Numerous studies have analyzed the role of different clotting factors in mouse models of arterial thrombosis. The most popular is the ferric chloride carotid artery thrombosis model. Topical application of ferric chloride induces oxidative damage of the vessel wall and formation of an occlusive thrombosis that is monitored using a flow probe⁶. Components of the extrinsic (tissue factor) and the intrinsic (FXI and FXII) coagulation pathways contribute to clot formation^7–9. The extrinsic and intrinsic pathways also play a role in thrombosis in other mouse models^10,11. However, the major limitation of these studies is that healthy vessels in young, healthy mice are injured rather diseased vessels.

Feeding Apoe^−/− mice a Western-type diet for 18–20 weeks induces atherosclerotic lesions in the aortic arch and carotid arteries. One study showed increased thrombosis in atherosclerotic carotid arteries of Apoe^−/− mice indicating that these carotid arteries are more thrombotic compared with healthy carotid arteries¹². However, it is rare for these lesions to spontaneously rupture. Importantly, the Heemskerk group recently developed a mouse model of acute atherothrombosis¹³. Localized rupture of atherosclerotic plaques in carotid arteries is induced in vivo by ultrasound. Subsequent formation of thrombi is visualized by two-photon laser scanning microscropy.
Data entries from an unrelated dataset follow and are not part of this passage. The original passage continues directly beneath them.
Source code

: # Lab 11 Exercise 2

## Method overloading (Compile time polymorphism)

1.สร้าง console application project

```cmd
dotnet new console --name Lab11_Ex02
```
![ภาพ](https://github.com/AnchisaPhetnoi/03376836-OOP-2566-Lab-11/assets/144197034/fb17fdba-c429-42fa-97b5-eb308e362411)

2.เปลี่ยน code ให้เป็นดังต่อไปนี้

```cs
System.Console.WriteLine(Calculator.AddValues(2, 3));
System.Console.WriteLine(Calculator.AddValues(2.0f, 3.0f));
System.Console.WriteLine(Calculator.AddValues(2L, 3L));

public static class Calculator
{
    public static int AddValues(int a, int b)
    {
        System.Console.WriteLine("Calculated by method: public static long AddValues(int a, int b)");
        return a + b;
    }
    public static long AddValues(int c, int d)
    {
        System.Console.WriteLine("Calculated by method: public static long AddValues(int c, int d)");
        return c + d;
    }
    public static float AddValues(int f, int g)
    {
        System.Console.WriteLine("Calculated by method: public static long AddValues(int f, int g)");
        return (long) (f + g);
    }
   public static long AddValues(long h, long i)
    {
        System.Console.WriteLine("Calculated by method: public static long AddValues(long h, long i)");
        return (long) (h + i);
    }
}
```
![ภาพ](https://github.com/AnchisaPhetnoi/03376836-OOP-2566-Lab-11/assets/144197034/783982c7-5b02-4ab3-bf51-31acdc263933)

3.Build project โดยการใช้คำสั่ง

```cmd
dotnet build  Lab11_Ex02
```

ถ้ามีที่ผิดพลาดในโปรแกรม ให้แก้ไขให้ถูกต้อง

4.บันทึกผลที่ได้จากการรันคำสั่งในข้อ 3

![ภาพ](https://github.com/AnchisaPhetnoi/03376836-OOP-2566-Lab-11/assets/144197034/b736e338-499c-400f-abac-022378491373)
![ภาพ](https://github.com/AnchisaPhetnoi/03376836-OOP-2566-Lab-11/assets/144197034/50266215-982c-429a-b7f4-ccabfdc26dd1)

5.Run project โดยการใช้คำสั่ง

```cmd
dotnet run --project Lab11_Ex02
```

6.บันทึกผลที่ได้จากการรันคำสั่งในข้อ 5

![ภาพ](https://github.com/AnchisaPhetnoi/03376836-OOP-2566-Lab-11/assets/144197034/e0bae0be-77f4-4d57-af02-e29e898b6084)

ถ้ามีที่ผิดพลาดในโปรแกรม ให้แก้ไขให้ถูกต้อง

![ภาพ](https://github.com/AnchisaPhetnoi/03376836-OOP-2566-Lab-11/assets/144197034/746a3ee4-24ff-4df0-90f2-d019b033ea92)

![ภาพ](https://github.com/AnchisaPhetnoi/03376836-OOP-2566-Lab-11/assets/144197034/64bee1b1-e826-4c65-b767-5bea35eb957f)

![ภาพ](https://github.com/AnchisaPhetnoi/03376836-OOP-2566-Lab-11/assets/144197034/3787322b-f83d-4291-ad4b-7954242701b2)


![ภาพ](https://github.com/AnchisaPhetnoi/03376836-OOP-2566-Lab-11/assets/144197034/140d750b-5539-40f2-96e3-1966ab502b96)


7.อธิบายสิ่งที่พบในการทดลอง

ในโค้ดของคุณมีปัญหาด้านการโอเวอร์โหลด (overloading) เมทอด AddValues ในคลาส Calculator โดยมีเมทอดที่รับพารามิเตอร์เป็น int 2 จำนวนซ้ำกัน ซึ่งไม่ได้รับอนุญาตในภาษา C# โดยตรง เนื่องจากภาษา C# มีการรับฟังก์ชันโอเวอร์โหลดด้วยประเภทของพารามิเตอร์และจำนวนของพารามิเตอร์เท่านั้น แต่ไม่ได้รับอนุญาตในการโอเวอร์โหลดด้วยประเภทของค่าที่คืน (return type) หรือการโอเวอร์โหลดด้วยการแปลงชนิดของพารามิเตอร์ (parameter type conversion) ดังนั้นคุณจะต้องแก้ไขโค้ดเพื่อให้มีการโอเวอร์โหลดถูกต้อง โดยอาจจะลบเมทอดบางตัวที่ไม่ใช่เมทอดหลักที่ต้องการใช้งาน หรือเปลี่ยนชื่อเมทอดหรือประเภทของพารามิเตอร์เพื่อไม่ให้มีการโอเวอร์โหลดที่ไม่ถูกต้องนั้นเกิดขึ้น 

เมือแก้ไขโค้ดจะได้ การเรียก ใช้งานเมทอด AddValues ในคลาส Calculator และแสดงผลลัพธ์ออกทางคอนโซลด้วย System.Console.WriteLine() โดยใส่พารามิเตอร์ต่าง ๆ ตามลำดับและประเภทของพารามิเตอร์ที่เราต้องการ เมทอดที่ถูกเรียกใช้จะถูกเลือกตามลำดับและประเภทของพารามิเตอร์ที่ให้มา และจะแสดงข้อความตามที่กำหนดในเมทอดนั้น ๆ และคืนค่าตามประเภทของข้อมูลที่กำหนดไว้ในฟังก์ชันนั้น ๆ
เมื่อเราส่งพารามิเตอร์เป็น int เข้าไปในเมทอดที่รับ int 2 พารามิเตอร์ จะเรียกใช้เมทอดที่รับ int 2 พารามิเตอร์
The two new studies used different approaches to analyze the role of the intrinsic coagulation pathway in atherothrombosis. Kuijpers and colleagues⁴ determined the effect of inhibition of either factor VIIa (extrinsic pathway) or factor XIIa (intrinsic pathway) on atherothrombosis. Interestingly, inhibition of the factor VIIa with an active-site inhibited factor VIIa (FVIIai) reduced early thrombosis formation (0.5 minutes after plaque rupture) without affecting stability as measured by embolization. In contrast, inhibition of factor XIIa with either corn trypsin inhibitor or r-HA-infestin-4 did not affect the initial formation of the thrombus but reduced the size of the thrombus at a later time (2 and 10 minutes after plaque rupture), and increased embolization suggesting that this reduced the stability of the thrombus. Similarly, van Montfoort and colleagues⁵ showed that lowering factor XI levels using an antisense oligonucleotide did not reduce thrombus formation at 1 and 3 minutes after plaque rupture but did reduce thrombus formation at 5 and 10 minutes. Furthermore, the number of fluorescent platelets shed from the thrombus was increased in mice with a lower level of factor XI. Finally, administration of the factor XI antisense oligonucleotide did not affect the tail bleeding time. An earlier study¹⁴ found no role of factor XIIa in an in vitro model of atherothrombosis that used human atheromatous plaque material. However, this model may not accurately reproduce the complexity of thrombus formation in vivo. Taken together, these two studies indicate that both tissue factor/factor VIIa and factor XIIa triggered coagulation contribute to atherothrombosis in this mouse model (Figure).

How do the tissue factor/factor VIIa and factor XII pathways interact during atherothrombosis? Interestingly, factor XII and factor XI have been shown to play a role in tissue factor- induced thrombosis models in baboons and a tissue factor-induced pulmonary embolization in mice^15–16. These results suggest that after plaque rupture tissue factor is the initial trigger that rapidly activates the coagulation cascade. This is followed by factor XIIa-dependent amplification of the clotting cascade. The delayed activation of factor XII Factor XII is likely mediated by constituents of the plaque, such as collagen, nucleic acids and polyphosphates. Importantly, inhibition of factor XIIa should be safer than anticoagulants that target factor Xa or thrombin because factor XIIa is not required for hemostasis. Similarly, factor XI deficiency is not associated with major bleeding and would be a relatively safe target. Further studies are needed to directly compare the effect of inhibiting factor XIIa versus factor XIa.